The Razor’s Edge
It’s never easy to translate the depth and complexity of a good book into a movie, or a celluloid narrative onto the page. Often, the medium is the message, as Marshall McLuhan famously put it.
Think about the lackluster attempts to adapt a book like The Great Gatsby to the screen. Or the largely forgotten film efforts surrounding Somerset Maugham’s story of a young American’s quest for enlightenment in The Razor’s Edge.
The 1946 film starring Tyrone Power (with Maugham) may have garnered a number of Academy Award nominations and even one win, but it wasn’t a big critical hit. The New York Times said the “earnest and expensive endeavor to put upon the screen (the book’s) tenuous drama and morality” might appeal to “a great many people who are sentimentally inclined to its vague philosophy.” Roger Ebert liked Bill Murray’s overlooked 1984 adaptation, but still dubbed it “your standard 1960s hippie drama.”
Maugham’s story of searching for meaning in a world destroyed by a catastrophic world war is better suited for the written word.
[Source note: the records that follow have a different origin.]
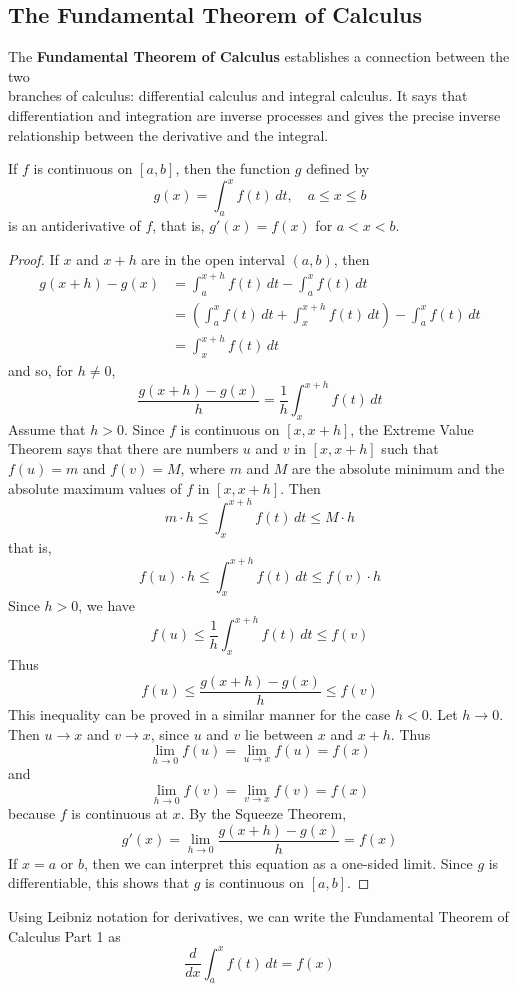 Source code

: \subsection{The Fundamental Theorem of Calculus}

The \textbf{Fundamental Theorem of Calculus} establishes a connection between the two \\
branches of calculus: differential calculus and integral calculus.
It says that differentiation and integration are inverse processes and gives
the precise inverse relationship between the derivative and the integral.
\begin{theorem}
    If \(f\) is continuous on \([a,b]\), then the function \(g\) defined by
    \[g(x)=\int_a^x f(t)\,dt,\quad a\leq x\leq b\]
    is an antiderivative of \(f\), that is, \(g'(x)=f(x)\) for \(a<x<b\).
\end{theorem}
\begin{proof}
    If \(x\) and \(x+h\) are in the open interval \((a,b)\), then
    \begin{align*}
        g(x+h)-g(x) &= \int_a^{x+h}f(t)\,dt-\int_a^x f(t)\,dt \\
        &= \left(\int_a^x f(t)\,dt+\int_x^{x+h}f(t)\,dt\right)
        -\int_a^x f(t)\,dt \\
        &= \int_x^{x+h}f(t)\,dt
    \end{align*}
    and so, for \(h\neq 0\),
    \[\frac{g(x+h)-g(x)}{h}=\frac{1}{h}\int_x^{x+h}f(t)\,dt\]
    Assume that \(h>0\).
    Since \(f\) is continuous on \([x,x+h]\), the Extreme Value Theorem says
    that there are numbers \(u\) and \(v\) in \([x,x+h]\) such that \(f(u)=m\)
    and \(f(v)=M\), where \(m\) and \(M\) are the absolute minimum and the
    absolute maximum values of \(f\) in \([x,x+h]\).
    Then
    \[m\cdot h\leq\int_x^{x+h}f(t)\,dt\leq M\cdot h\]
    that is,
    \[f(u)\cdot h\leq\int_x^{x+h}f(t)\,dt\leq f(v)\cdot h\]
    Since \(h>0\), we have
    \[f(u)\leq\frac{1}{h}\int_x^{x+h}f(t)\,dt\leq f(v)\]
    Thus
    \[f(u)\leq\frac{g(x+h)-g(x)}{h}\leq f(v)\]
    This inequality can be proved in a similar manner for the case \(h<0\).
    Let \(h\to 0\).
    Then \(u\to x\) and \(v\to x\), since \(u\) and \(v\) lie between \(x\)
    and \(x+h\).
    Thus
    \[\lim_{h\to 0}f(u)=\lim_{u\to x}f(u)=f(x)\]
    and
    \[\lim_{h\to 0}f(v)=\lim_{v\to x}f(v)=f(x)\]
    because \(f\) is continuous at \(x\).
    By the Squeeze Theorem,
    \[g'(x)=\lim_{h\to 0}\frac{g(x+h)-g(x)}{h}=f(x)\]
    If \(x=a\) or \(b\), then we can interpret this equation as a one-sided
    limit.
    Since \(g\) is differentiable, this shows that  \(g\) is continuous on
    \([a,b]\).
\end{proof}
Using Leibniz notation for derivatives, we can write the Fundamental Theorem
of Calculus Part 1 as
\[\frac{d}{dx}\int_a^x f(t)\,dt=f(x)\]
It’s not easy to convey the book’s emphasis on practicing “calmness, forbearance, compassion, selflessness and continence” in film’s visual narrative style.
Both film versions, however, admirably attempt to capture the book’s essential insight that “it’s a mistake to think that those holy men of India lead useless lives.” Actually, these gurus, like both movie versions, “are a shining light in the darkness.”